Taipei, Nov. 3 (CNA) Vice President Annette Lu on Sunday called on mainland Chinese authorities to cut their missile development and deployment spending for the sake of pursuing peace across the Taiwan Strait.

 

Lu made the appeal while speaking at a prize-awarding ceremony for the 2002 Taipei International Cartoon Contest, which opened Saturday in Taipei with world-renowned caricaturists from 50-odd countries attending. "While mainland China is conducting its annual military maneuvers in Hainan, an island off South China, Taiwan is sponsoring the international cartoon contest with 'world peace' and 'counter-terrorism' as its themes, an event showing the island country's peace-loving nature," Lu said.

Beijing has mobilized a large number of warships and fighters to conduct its ongoing 2002 joint military exercises in Hainan with Taiwan as its hypothetical enemy, Lu explained. "The people of Taiwan love peace, so it is unnecessary for mainland China to deploy missiles along the southeastern coast opposite Taiwan," she went on.

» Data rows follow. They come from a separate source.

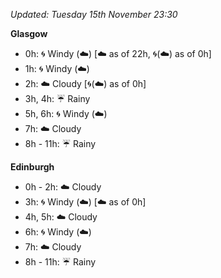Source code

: *Updated: Tuesday 15th November 23:30*

**Glasgow**

* 0h: :cyclone: Windy (:cloud:) [:cloud: as of 22h, :cyclone:(:cloud:) as of 0h]
* 1h: :cyclone: Windy (:cloud:)
* 2h: :cloud: Cloudy [:cyclone:(:cloud:) as of 0h]
* 3h, 4h: :umbrella: Rainy
* 5h, 6h: :cyclone: Windy (:cloud:)
* 7h: :cloud: Cloudy
* 8h - 11h: :umbrella: Rainy

**Edinburgh**

* 0h - 2h: :cloud: Cloudy
* 3h: :cyclone: Windy (:cloud:) [:cloud: as of 0h]
* 4h, 5h: :cloud: Cloudy
* 6h: :cyclone: Windy (:cloud:)
* 7h: :cloud: Cloudy
* 8h - 11h: :umbrella: Rainy
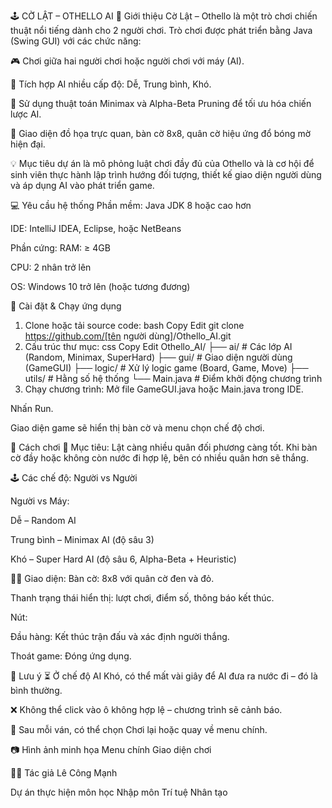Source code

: 🕹️ CỜ LẬT – OTHELLO AI
📌 Giới thiệu
Cờ Lật – Othello là một trò chơi chiến thuật nổi tiếng dành cho 2 người chơi. Trò chơi được phát triển bằng Java (Swing GUI) với các chức năng:

🎮 Chơi giữa hai người chơi hoặc người chơi với máy (AI).

🧠 Tích hợp AI nhiều cấp độ: Dễ, Trung bình, Khó.

🧩 Sử dụng thuật toán Minimax và Alpha-Beta Pruning để tối ưu hóa chiến lược AI.

🎨 Giao diện đồ họa trực quan, bàn cờ 8x8, quân cờ hiệu ứng đổ bóng mờ hiện đại.

💡 Mục tiêu dự án là mô phỏng luật chơi đầy đủ của Othello và là cơ hội để sinh viên thực hành lập trình hướng đối tượng, thiết kế giao diện người dùng và áp dụng AI vào phát triển game.

💻 Yêu cầu hệ thống
Phần mềm:
Java JDK 8 hoặc cao hơn

IDE: IntelliJ IDEA, Eclipse, hoặc NetBeans

Phần cứng:
RAM: ≥ 4GB

CPU: 2 nhân trở lên

OS: Windows 10 trở lên (hoặc tương đương)

🚀 Cài đặt & Chạy ứng dụng
1. Clone hoặc tải source code:
bash
Copy
Edit
git clone https://github.com/[tên người dùng]/Othello_AI.git
2. Cấu trúc thư mục:
css
Copy
Edit
Othello_AI/
├── ai/                 # Các lớp AI (Random, Minimax, SuperHard)
├── gui/                # Giao diện người dùng (GameGUI)
├── logic/              # Xử lý logic game (Board, Game, Move)
├── utils/              # Hằng số hệ thống
└── Main.java           # Điểm khởi động chương trình
3. Chạy chương trình:
Mở file GameGUI.java hoặc Main.java trong IDE.

Nhấn Run.

Giao diện game sẽ hiển thị bàn cờ và menu chọn chế độ chơi.

🧠 Cách chơi
🎯 Mục tiêu:
Lật càng nhiều quân đối phương càng tốt. Khi bàn cờ đầy hoặc không còn nước đi hợp lệ, bên có nhiều quân hơn sẽ thắng.

🕹️ Các chế độ:
Người vs Người

Người vs Máy:

Dễ – Random AI

Trung bình – Minimax AI (độ sâu 3)

Khó – Super Hard AI (độ sâu 6, Alpha-Beta + Heuristic)

👨‍💻 Giao diện:
Bàn cờ: 8x8 với quân cờ đen và đỏ.

Thanh trạng thái hiển thị: lượt chơi, điểm số, thông báo kết thúc.

Nút:

Đầu hàng: Kết thúc trận đấu và xác định người thắng.

Thoát game: Đóng ứng dụng.

📌 Lưu ý
⏳ Ở chế độ AI Khó, có thể mất vài giây để AI đưa ra nước đi – đó là bình thường.

❌ Không thể click vào ô không hợp lệ – chương trình sẽ cảnh báo.

🔁 Sau mỗi ván, có thể chọn Chơi lại hoặc quay về menu chính.

📷 Hình ảnh minh họa
Menu chính	Giao diện chơi

👨‍💻 Tác giả
Lê Công Mạnh

Dự án thực hiện môn học Nhập môn Trí tuệ Nhân tạo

Noting that war can only lead to casualties instead of solving problems, Lu voiced the hope that all participating cartoonists will join hands to promote world peace.

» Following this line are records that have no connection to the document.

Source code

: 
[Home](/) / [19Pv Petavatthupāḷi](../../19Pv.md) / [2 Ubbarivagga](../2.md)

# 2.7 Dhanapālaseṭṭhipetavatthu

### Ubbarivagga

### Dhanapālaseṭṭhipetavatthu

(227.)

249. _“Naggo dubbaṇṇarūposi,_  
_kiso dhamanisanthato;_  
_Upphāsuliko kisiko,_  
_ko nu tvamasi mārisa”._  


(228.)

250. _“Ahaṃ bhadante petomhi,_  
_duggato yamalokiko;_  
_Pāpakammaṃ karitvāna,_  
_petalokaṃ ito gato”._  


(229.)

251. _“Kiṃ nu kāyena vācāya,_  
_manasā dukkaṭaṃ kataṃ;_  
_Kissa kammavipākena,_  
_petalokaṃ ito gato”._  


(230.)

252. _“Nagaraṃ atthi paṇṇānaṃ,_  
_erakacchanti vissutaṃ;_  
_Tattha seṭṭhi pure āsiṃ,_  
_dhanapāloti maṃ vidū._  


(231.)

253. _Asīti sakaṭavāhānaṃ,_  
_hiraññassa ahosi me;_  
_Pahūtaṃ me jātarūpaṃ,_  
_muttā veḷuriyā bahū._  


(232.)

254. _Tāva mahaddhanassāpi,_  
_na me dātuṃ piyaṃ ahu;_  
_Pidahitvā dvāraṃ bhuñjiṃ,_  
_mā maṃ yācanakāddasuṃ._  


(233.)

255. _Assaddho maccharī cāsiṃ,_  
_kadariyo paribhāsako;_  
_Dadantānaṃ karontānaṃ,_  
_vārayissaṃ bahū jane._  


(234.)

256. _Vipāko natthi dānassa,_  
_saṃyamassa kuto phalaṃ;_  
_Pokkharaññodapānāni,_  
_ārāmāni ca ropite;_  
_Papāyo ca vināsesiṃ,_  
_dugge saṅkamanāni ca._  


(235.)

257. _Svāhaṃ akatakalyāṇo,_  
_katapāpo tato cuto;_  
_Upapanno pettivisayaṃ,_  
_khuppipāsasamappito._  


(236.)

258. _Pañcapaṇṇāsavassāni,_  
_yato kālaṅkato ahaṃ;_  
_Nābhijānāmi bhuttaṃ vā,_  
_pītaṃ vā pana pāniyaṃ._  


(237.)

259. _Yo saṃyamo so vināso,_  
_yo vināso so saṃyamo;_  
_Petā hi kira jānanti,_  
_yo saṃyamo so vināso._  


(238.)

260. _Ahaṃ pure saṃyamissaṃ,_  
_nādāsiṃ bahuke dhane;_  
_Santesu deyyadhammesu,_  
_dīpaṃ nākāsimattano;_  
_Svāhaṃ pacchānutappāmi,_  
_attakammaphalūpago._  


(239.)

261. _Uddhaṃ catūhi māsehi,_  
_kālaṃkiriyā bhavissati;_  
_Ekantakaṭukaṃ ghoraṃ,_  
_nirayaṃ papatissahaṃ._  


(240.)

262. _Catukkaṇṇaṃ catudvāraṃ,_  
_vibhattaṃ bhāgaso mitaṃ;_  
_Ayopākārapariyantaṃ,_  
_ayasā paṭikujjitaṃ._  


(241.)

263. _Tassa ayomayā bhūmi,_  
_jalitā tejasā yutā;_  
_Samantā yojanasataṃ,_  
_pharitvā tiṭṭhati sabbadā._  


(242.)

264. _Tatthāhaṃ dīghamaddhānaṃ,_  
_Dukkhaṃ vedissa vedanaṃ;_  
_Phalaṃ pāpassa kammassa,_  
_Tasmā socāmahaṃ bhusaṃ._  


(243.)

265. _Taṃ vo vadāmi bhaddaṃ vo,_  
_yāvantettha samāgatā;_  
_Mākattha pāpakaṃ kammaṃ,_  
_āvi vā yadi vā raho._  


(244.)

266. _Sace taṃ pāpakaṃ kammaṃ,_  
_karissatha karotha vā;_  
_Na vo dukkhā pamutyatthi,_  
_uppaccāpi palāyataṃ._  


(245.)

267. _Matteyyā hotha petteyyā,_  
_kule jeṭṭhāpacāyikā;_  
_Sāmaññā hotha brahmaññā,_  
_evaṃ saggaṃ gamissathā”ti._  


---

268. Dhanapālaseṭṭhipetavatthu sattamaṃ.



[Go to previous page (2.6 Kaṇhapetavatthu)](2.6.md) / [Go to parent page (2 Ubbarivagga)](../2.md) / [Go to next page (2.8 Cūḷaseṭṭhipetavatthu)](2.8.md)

She also lauded domestic cartoonists for the key role they played in the process of Taiwan's democratization, saying that many of them used their satirical cartoons to help promote the democratic movement during the martial law period.

At that time, she said, some cartoonists were sent to prison only hours after their satirical caricatures were published, Lu noted. In contrast, nowadays local cartoonists can draw what they want to as Taiwan has become a democratic country, she added.

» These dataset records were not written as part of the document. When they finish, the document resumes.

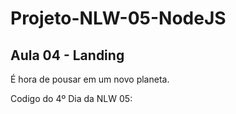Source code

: # Projeto-NLW-05-NodeJS

## Aula 04 - Landing
É hora de pousar em um novo planeta.

Codigo do 4º Dia da NLW 05: 

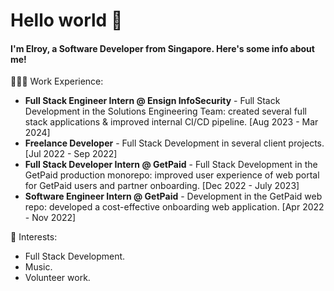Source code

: # Hello world 👋 
#### I'm Elroy, a Software Developer from Singapore. Here's some info about me!

👨🏻‍💻 Work Experience:
- **Full Stack Engineer Intern @ Ensign InfoSecurity** - Full Stack Development in the Solutions Engineering Team: created several full stack applications & improved internal CI/CD pipeline. [Aug 2023 - Mar 2024]
- **Freelance Developer** - Full Stack Development in several client projects. [Jul 2022 - Sep 2022]
- **Full Stack Developer Intern @ GetPaid** - Full Stack Development in the GetPaid production monorepo: improved user experience of web portal for GetPaid users and partner onboarding. [Dec 2022 - July 2023]
- **Software Engineer Intern @ GetPaid** - Development in the GetPaid web repo: developed a cost-effective onboarding web application. [Apr 2022 - Nov 2022]

🌱 Interests:
- Full Stack Development.
- Music.
- Volunteer work.

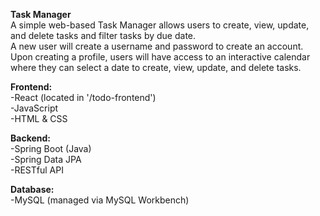 **Task Manager<br/>**
A simple web-based Task Manager allows users to create, view, update, and delete tasks and filter tasks by due date.</br>
A new user will create a username and password to create an account. Upon creating a profile, users will have access to an interactive calendar where they can select a date to
create, view, update, and delete tasks.<br/>

**Frontend:**<br/>
-React (located in '/todo-frontend')</br>
-JavaScript</br>
-HTML & CSS</br>


**Backend:**</br>
-Spring Boot (Java)</br>
-Spring Data JPA</br>
-RESTful API</br>

**Database:**</br>
-MySQL (managed via MySQL Workbench)</br>




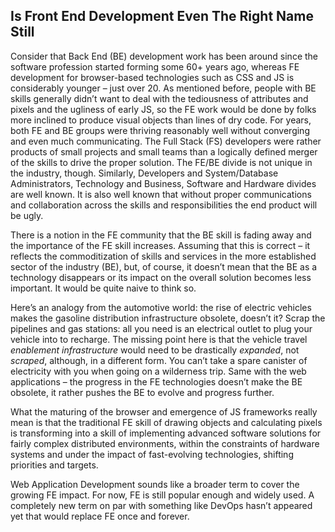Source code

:## Is Front End Development Even The Right Name Still

Consider that Back End (BE) development work has been around since the software profession started forming some 60+ years ago, whereas FE development for browser-based technologies such as CSS and JS is considerably younger – just over 20. As
mentioned before, people with BE skills generally didn’t want to deal with
the tediousness of attributes and pixels and the ugliness of early JS, so the FE work
would be done by folks more inclined to produce visual objects than lines of dry
code. For years, both FE and BE groups were thriving reasonably well without
converging and even much communicating. The Full Stack (FS) developers were
rather products of small projects and small teams than a logically defined
merger of the skills to drive the proper solution. The FE/BE divide is not
unique in the industry, though. Similarly, Developers and System/Database
Administrators, Technology and Business, Software and Hardware divides are well
known. It is also well known that without proper communications and
collaboration across the skills and responsibilities the end product will be
ugly.

There is a notion in the FE community that the BE skill is fading away and the
importance of the FE skill increases. Assuming that this is correct – it
reflects the commoditization of skills and services in the more established
sector of the industry (BE), but, of course, it doesn’t mean that the BE as a
technology disappears or its impact on the overall solution becomes less
important. It would be quite naive to think so.

Here’s an analogy from the automotive world: the rise of electric vehicles makes
the gasoline distribution infrastructure obsolete, doesn’t it? Scrap the
pipelines and gas stations: all you need is an electrical outlet to plug your
vehicle into to recharge. The missing point here is that the vehicle travel
*enablement infrastructure* would need to be drastically *expanded*, not
*scraped*, although, in a different form. You can’t take a spare canister of
electricity with you when going on a wilderness trip. Same with the web
applications – the progress in the FE technologies doesn’t make the BE obsolete,
it rather pushes the BE to evolve and progress further.

What the maturing of the browser and emergence of JS frameworks really mean is
that the traditional FE skill of drawing objects and calculating pixels is
transforming into a skill of implementing advanced software solutions for fairly
complex distributed environments, within the constraints of hardware systems and
under the impact of fast-evolving technologies, shifting priorities and targets.

Web Application Development sounds like a broader term to cover the growing FE
impact. For now, FE is still popular enough and widely used. A completely new
term on par with something like DevOps hasn’t appeared yet that would replace FE
once and forever.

Following her speech, Lu was presented with a cartoon drawing of herself, after which she stuck a "heart" label symbolizing peace on a big signboard of cartoon drawings of U.S. President George W. Bush and Iraqi President Saddam Hussein, in the hope that Bush will make the right decision on the Iraqi issue.

Lu also directed the Government Information Office to study the feasibility of helping local caricaturists to organize a similar cartoon exhibition every year.

The 2002 international cartoon contest has brought together 938 works from domestic and foreign artists, but only 60 works were put on display, including 20 works judged to be "excellent" and five as the "best." Cartoon drawings from mainland China, Eastern Europe and South America accounted for 60 percent of the prize winners, with only two cartoonists from Taiwan winning prizes.

The display will run through Nov. 10 at Chiang Kai-shek Memorial Hall, with renowned cartoonists giving instructions on cartoon drawing during the exhibition.